→ **PROBLEM DESCRIPTION**
Return the opening lines of the material, word for word. End with the line that contains "- Проверка ввода: программа".
--- --- ---
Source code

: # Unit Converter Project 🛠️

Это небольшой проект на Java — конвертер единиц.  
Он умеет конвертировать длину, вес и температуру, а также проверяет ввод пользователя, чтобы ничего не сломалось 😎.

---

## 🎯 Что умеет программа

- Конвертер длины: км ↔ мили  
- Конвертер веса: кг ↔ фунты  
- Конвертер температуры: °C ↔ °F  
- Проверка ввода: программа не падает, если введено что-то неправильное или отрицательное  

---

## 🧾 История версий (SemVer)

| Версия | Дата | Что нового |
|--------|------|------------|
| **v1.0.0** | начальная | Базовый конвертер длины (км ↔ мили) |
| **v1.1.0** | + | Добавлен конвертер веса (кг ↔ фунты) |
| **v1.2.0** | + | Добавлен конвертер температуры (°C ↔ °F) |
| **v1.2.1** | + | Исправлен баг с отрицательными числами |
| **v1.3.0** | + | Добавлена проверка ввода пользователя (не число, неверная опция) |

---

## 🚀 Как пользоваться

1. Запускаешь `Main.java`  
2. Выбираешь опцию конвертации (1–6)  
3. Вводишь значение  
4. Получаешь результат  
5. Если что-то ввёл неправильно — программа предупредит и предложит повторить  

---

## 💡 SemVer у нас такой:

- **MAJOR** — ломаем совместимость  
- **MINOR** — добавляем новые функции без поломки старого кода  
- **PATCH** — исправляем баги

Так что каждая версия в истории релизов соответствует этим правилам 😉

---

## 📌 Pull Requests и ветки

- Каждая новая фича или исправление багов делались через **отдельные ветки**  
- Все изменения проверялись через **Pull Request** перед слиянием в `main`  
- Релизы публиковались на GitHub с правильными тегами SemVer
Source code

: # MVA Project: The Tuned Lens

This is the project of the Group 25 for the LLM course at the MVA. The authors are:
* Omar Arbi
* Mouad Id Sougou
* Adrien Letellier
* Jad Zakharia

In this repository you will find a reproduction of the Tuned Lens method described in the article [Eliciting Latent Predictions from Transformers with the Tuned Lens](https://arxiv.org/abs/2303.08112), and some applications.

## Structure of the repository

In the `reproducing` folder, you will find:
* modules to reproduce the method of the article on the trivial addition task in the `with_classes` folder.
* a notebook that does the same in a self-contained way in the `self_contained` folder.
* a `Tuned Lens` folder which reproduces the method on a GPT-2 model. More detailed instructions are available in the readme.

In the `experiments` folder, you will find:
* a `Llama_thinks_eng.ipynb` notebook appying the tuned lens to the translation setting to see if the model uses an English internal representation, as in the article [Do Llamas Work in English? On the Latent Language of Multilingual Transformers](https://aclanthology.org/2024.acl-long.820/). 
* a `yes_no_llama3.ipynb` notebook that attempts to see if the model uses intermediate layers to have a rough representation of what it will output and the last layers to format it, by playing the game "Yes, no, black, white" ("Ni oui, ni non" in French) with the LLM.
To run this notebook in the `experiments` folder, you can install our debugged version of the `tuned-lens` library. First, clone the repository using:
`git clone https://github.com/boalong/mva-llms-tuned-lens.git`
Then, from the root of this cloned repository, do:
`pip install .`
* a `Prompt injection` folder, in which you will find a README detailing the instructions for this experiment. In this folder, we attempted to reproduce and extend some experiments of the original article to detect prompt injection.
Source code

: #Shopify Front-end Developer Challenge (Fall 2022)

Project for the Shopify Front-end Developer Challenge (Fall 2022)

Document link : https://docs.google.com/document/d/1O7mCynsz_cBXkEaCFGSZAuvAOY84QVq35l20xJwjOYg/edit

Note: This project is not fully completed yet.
--- --- ---
→ **EXERCISE RESULT**
Source code

: # Unit Converter Project 🛠️

Это небольшой проект на Java — конвертер единиц.  
Он умеет конвертировать длину, вес и температуру, а также проверяет ввод пользователя, чтобы ничего не сломалось 😎.

---

## 🎯 Что умеет программа

- Конвертер длины: км ↔ мили  
- Конвертер веса: кг ↔ фунты  
- Конвертер температуры: °C ↔ °F  
- Проверка ввода: программа не падает, если введено что-то неправильное или отрицательное  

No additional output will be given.